To do:
Please check every line of the listing for "under" and copy each line where it is found.
━━━ Data supplied ━━━
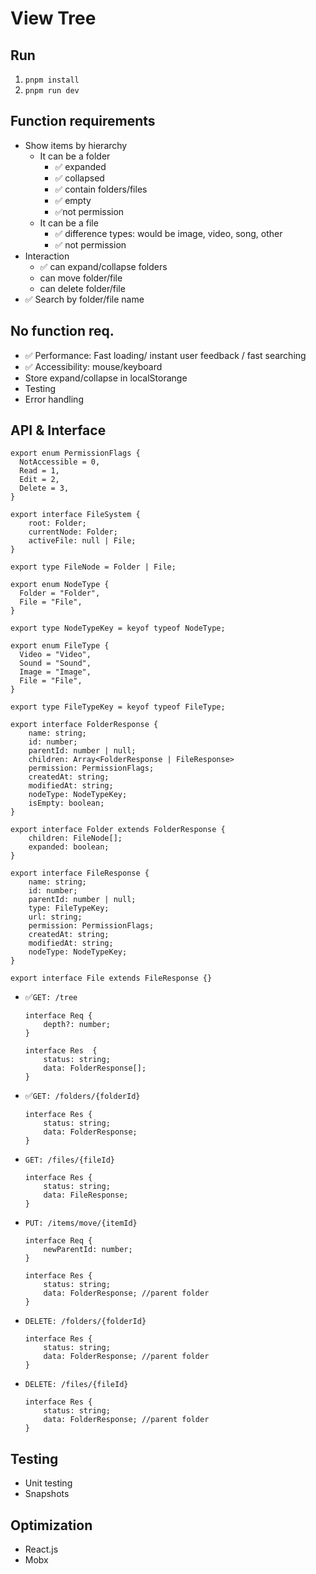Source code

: # View Tree

## Run

1. `pnpm install`
2. `pnpm run dev`


## Function requirements

- Show items by hierarchy
    - It can be a folder
        - ✅ expanded
        - ✅ collapsed
        - ✅ contain folders/files
        - ✅ empty
        - ✅not permission
    - It can be a file
        - ✅ difference types: would be image, video, song, other
        - ✅ not permission
- Interaction
    - ✅ can expand/collapse folders
    - can move folder/file
    - can delete folder/file
- ✅ Search by folder/file name

## No function req.

- ✅ Performance: Fast loading/ instant user feedback / fast searching
- ✅ Accessibility: mouse/keyboard
- Store expand/collapse in localStorange
- Testing
- Error handling

## API & Interface

```tsx
export enum PermissionFlags {
  NotAccessible = 0,
  Read = 1,
  Edit = 2,
  Delete = 3,
}

export interface FileSystem {
    root: Folder;
    currentNode: Folder;
    activeFile: null | File;
}

export type FileNode = Folder | File;

export enum NodeType {
  Folder = "Folder",
  File = "File",
}

export type NodeTypeKey = keyof typeof NodeType;

export enum FileType {
  Video = "Video",
  Sound = "Sound",
  Image = "Image",
  File = "File",
}

export type FileTypeKey = keyof typeof FileType;

export interface FolderResponse {
    name: string;
    id: number;
    parentId: number | null;
    children: Array<FolderResponse | FileResponse>
    permission: PermissionFlags;
    createdAt: string;
    modifiedAt: string;
    nodeType: NodeTypeKey;
    isEmpty: boolean;
}

export interface Folder extends FolderResponse {
    children: FileNode[];
    expanded: boolean;
}

export interface FileResponse {
    name: string;
    id: number;
    parentId: number | null;
    type: FileTypeKey;
    url: string;
    permission: PermissionFlags;
    createdAt: string;
    modifiedAt: string;
    nodeType: NodeTypeKey;
}

export interface File extends FileResponse {}

```

- ✅`GET: /tree`
    
    ```tsx
    interface Req {
        depth?: number;
    }
    
    interface Res  {
        status: string;
        data: FolderResponse[];
    }
    ```
    
- ✅`GET: /folders/{folderId}`
    
    ```tsx
    interface Res {
        status: string;
        data: FolderResponse;
    }
    ```
    
- `GET: /files/{fileId}`
    
    ```tsx
    interface Res {
        status: string;
        data: FileResponse;
    }
    ```
    
- `PUT: /items/move/{itemId}`
    
    ```tsx
    interface Req {
        newParentId: number;
    }
    
    interface Res {
        status: string;
        data: FolderResponse; //parent folder
    }
    ```
    
- `DELETE: /folders/{folderId}`
    
    ```tsx
    interface Res {
        status: string;
        data: FolderResponse; //parent folder
    }
    ```
    
- `DELETE: /files/{fileId}`
    
    ```tsx
    interface Res {
        status: string;
        data: FolderResponse; //parent folder
    }
    ```
    

## Testing

- Unit testing
- Snapshots

## Optimization

- React.js
- Mobx
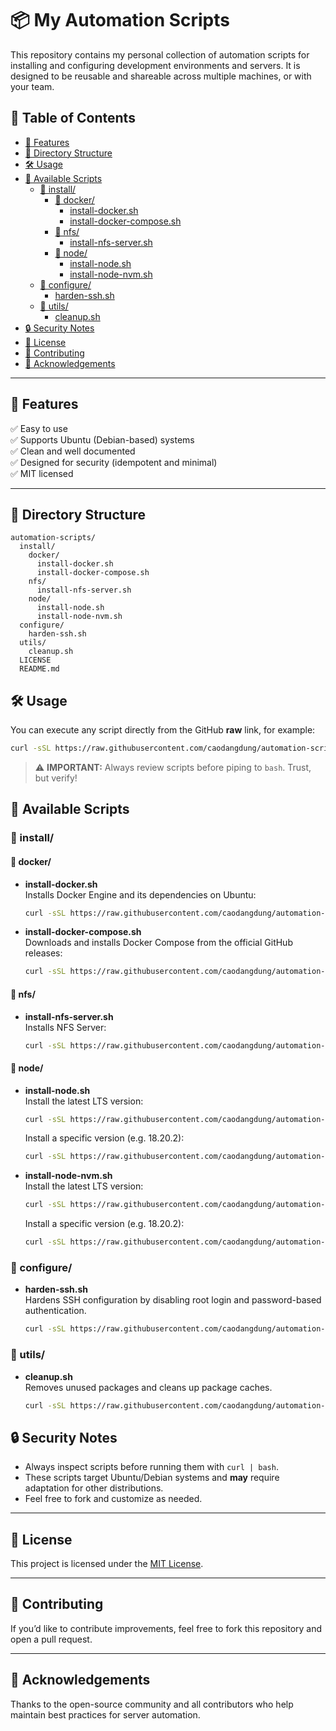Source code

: # 📦 My Automation Scripts

This repository contains my personal collection of automation scripts for installing and configuring development environments and servers. It is designed to be reusable and shareable across multiple machines, or with your team.

## 📑 Table of Contents

- [🚀 Features](#🚀-features)
- [📂 Directory Structure](#📂-directory-structure)
- [🛠️ Usage](#🛠️-usage)
- [📜 Available Scripts](#📜-available-scripts)
  - [📁 install/](#📁-install)
    - [📂 docker/](#📂-docker)
        - [install-docker.sh](#install-docker-sh)  
        - [install-docker-compose.sh](#install-docker-compose-sh)
    - [📂 nfs/](#📂-nfs)
        - [install-nfs-server.sh](#install-nfs-server-sh) 
    - [📂 node/](#📂-node)
        - [install-node.sh](#install-node-sh)
        - [install-node-nvm.sh](#install-node-nvm-sh)  
  - [📁 configure/](#📁-configure)
    - [harden-ssh.sh](#harden-ssh.sh)
  - [📁 utils/](#📁-utils)
    - [cleanup.sh](#cleanup.sh)
- [🔒 Security Notes](#🔒-security-notes)
- [📄 License](#📄-license)
- [🤝 Contributing](#🤝-contributing)
- [🙏 Acknowledgements](#🙏-acknowledgements)

---

## 🚀 Features

✅ Easy to use  
✅ Supports Ubuntu (Debian-based) systems  
✅ Clean and well documented  
✅ Designed for security (idempotent and minimal)  
✅ MIT licensed  

---

## 📂 Directory Structure

```plaintext
automation-scripts/
  install/
    docker/
      install-docker.sh
      install-docker-compose.sh
    nfs/
      install-nfs-server.sh
    node/
      install-node.sh
      install-node-nvm.sh
  configure/
    harden-ssh.sh
  utils/
    cleanup.sh
  LICENSE
  README.md
```
## 🛠️ Usage

You can execute any script directly from the GitHub **raw** link, for example:

```bash
curl -sSL https://raw.githubusercontent.com/caodangdung/automation-scripts/main/install/install-docker.sh | bash
```

> ⚠️ **IMPORTANT:** Always review scripts before piping to `bash`. Trust, but verify!

## 📜 Available Scripts

### 📁 install/

#### 📂 docker/

<a id="install-docker-sh"></a>
- **install-docker.sh**  
  Installs Docker Engine and its dependencies on Ubuntu:
  ```bash
  curl -sSL https://raw.githubusercontent.com/caodangdung/automation-scripts/main/install/docker/install-docker.sh | bash
  ```

<a id="install-docker-compose-sh"></a>
- **install-docker-compose.sh**  
  Downloads and installs Docker Compose from the official GitHub releases:
  ```bash
  curl -sSL https://raw.githubusercontent.com/caodangdung/automation-scripts/main/install/docker/install-docker-compose.sh | bash
  ```

#### 📂 nfs/

<a id="install-nfs-server-sh"></a>
- **install-nfs-server.sh**  
  Installs NFS Server:
  ```bash
  curl -sSL https://raw.githubusercontent.com/caodangdung/automation-scripts/main/install/nfs/install-nfs-server.sh | bash
  ```

#### 📂 node/

<a id="install-node-sh"></a>
- **install-node.sh**  
  Install the latest LTS version:
  ```bash
  curl -sSL https://raw.githubusercontent.com/caodangdung/automation-scripts/main/install/node/install-node.sh | bash
  ```
  Install a specific version (e.g. 18.20.2):
  ```bash
  curl -sSL https://raw.githubusercontent.com/caodangdung/automation-scripts/main/install/node/install-node.sh | bash -s 18.20.2
  ```
<a id="install-node-nvm-sh"></a>
- **install-node-nvm.sh**  
  Install the latest LTS version:
  ```bash
  curl -sSL https://raw.githubusercontent.com/caodangdung/automation-scripts/main/install/node/install-node-nvm.sh | bash
  ```
  Install a specific version (e.g. 18.20.2):
  ```bash
  curl -sSL https://raw.githubusercontent.com/caodangdung/automation-scripts/main/install/node/install-node-nvm.sh | bash -s 18.20.2
  ```

### 📁 configure/

<a id="harden-ssh.sh"></a>
- **harden-ssh.sh**  
  Hardens SSH configuration by disabling root login and password-based authentication.
  ```bash
  curl -sSL https://raw.githubusercontent.com/caodangdung/automation-scripts/main/configure/harden-ssh.sh | sudo bash
  ```

### 📁 utils/

<a id="cleanup.sh"></a>
- **cleanup.sh**  
  Removes unused packages and cleans up package caches.
  ```bash
  curl -sSL https://raw.githubusercontent.com/caodangdung/automation-scripts/main/utils/cleanup.sh | sudo bash
  ```

## 🔒 Security Notes

- Always inspect scripts before running them with `curl | bash`.  
- These scripts target Ubuntu/Debian systems and **may** require adaptation for other distributions.  
- Feel free to fork and customize as needed.

---

## 📄 License

This project is licensed under the [MIT License](LICENSE).

---

## 🤝 Contributing

If you’d like to contribute improvements, feel free to fork this repository and open a pull request.

---

## 🙏 Acknowledgements

Thanks to the open-source community and all contributors who help maintain best practices for server automation.
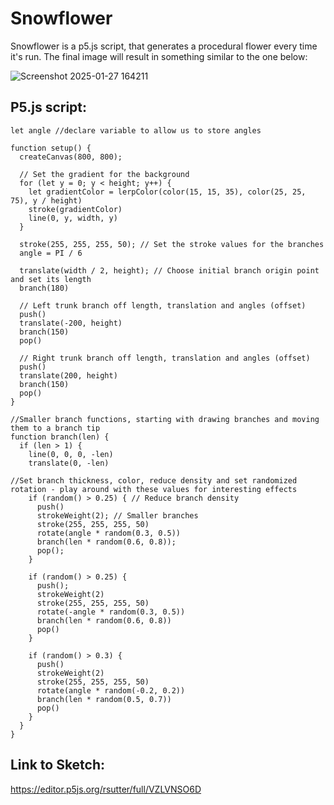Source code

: # Snowflower
Snowflower is a p5.js script, that generates a procedural flower every time it's run. The final image will result in something similar to the one below:

![Screenshot 2025-01-27 164211](https://github.com/user-attachments/assets/b7fabf2e-c4a7-403f-9b39-b3b2aed77415)

## P5.js script:
``` 
let angle //declare variable to allow us to store angles

function setup() {
  createCanvas(800, 800);

  // Set the gradient for the background
  for (let y = 0; y < height; y++) {
    let gradientColor = lerpColor(color(15, 15, 35), color(25, 25, 75), y / height)
    stroke(gradientColor)
    line(0, y, width, y)
  }

  stroke(255, 255, 255, 50); // Set the stroke values for the branches
  angle = PI / 6

  translate(width / 2, height); // Choose initial branch origin point  and set its length
  branch(180)

  // Left trunk branch off length, translation and angles (offset)
  push()
  translate(-200, height) 
  branch(150)
  pop()

  // Right trunk branch off length, translation and angles (offset) 
  push()
  translate(200, height)
  branch(150)
  pop()
}

//Smaller branch functions, starting with drawing branches and moving them to a branch tip
function branch(len) {
  if (len > 1) {
    line(0, 0, 0, -len)
    translate(0, -len)

//Set branch thickness, color, reduce density and set randomized rotation - play around with these values for interesting effects
    if (random() > 0.25) { // Reduce branch density
      push()
      strokeWeight(2); // Smaller branches
      stroke(255, 255, 255, 50)
      rotate(angle * random(0.3, 0.5))
      branch(len * random(0.6, 0.8));
      pop();
    }

    if (random() > 0.25) {
      push();
      strokeWeight(2)
      stroke(255, 255, 255, 50)
      rotate(-angle * random(0.3, 0.5))
      branch(len * random(0.6, 0.8))
      pop()
    }

    if (random() > 0.3) {
      push()
      strokeWeight(2)
      stroke(255, 255, 255, 50)
      rotate(angle * random(-0.2, 0.2))
      branch(len * random(0.5, 0.7))
      pop()
    }
  }
}

```

## Link to Sketch:
https://editor.p5js.org/rsutter/full/VZLVNSO6D
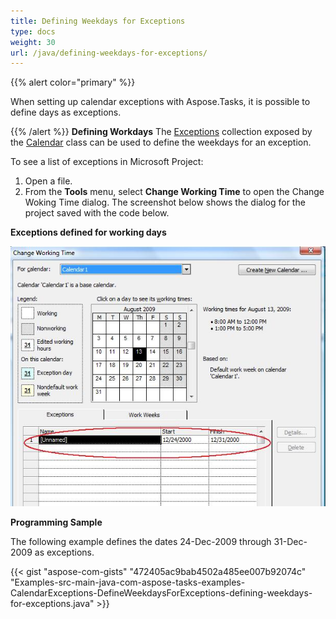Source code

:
 ```yaml
---
title: Defining Weekdays for Exceptions
type: docs
weight: 30
url: /java/defining-weekdays-for-exceptions/
---
```


{{% alert color="primary" %}} 

When setting up calendar exceptions with Aspose.Tasks, it is possible to define days as exceptions.

{{% /alert %}} 
**Defining Workdays**
The [Exceptions](https://apireference.aspose.com/tasks/java/com.aspose.tasks/CalendarExceptionCollection) collection exposed by the [Calendar](https://apireference.aspose.com/tasks/java/com.aspose.tasks/Calendar) class can be used to define the weekdays for an exception.

To see a list of exceptions in Microsoft Project:

1. Open a file.
2. From the **Tools** menu, select **Change Working Time** to open the Change Woking Time dialog.
   The screenshot below shows the dialog for the project saved with the code below.

**Exceptions defined for working days** 

![todo:image_alt_text](defining-weekdays-for-exceptions_1.png)

**Programming Sample**

The following example defines the dates 24-Dec-2009 through 31-Dec-2009 as exceptions.

{{< gist "aspose-com-gists" "472405ac9bab4502a485ee007b92074c" "Examples-src-main-java-com-aspose-tasks-examples-CalendarExceptions-DefineWeekdaysForExceptions-defining-weekdays-for-exceptions.java" >}}
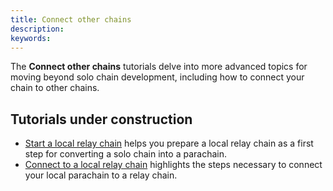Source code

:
 ```yaml
---
title: Connect other chains
description:
keywords:
---
```


The **Connect other chains** tutorials delve into more advanced topics for moving beyond solo chain development, including how to connect your chain to other chains.

## Tutorials under construction

- [Start a local relay chain](/tutorials/connect-other-chains/relay-chain/) helps you prepare a local relay chain as a first step for converting a solo chain into a parachain.
- [Connect to a local relay chain](/tutorials/connect-other-chains/parachain/) highlights the steps necessary to connect your local parachain to a relay chain.

<!-- TODO NAV.YAML -->
<!-- add  back ABOVE -->
<!-- - [Deploy a parachain](/tutorials/connect-other-chains/deploy-parachain/) introduces the steps for connecting your parachain to a public test network.
- [Connect to Rococo testnet](/tutorials/connect-other-chains/connect-rococo/) summarizes the specific steps for connecting a parachain to the Rococo test network.
- [Connect to Ethereum](/tutorials/connect-other-chains/connect-to-evm/) illustrates how to build an Ethereum-compatible blockchain project. -->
━━━
Expected answer:
This project is licensed under the [MIT License](LICENSE).
## Tutorials under construction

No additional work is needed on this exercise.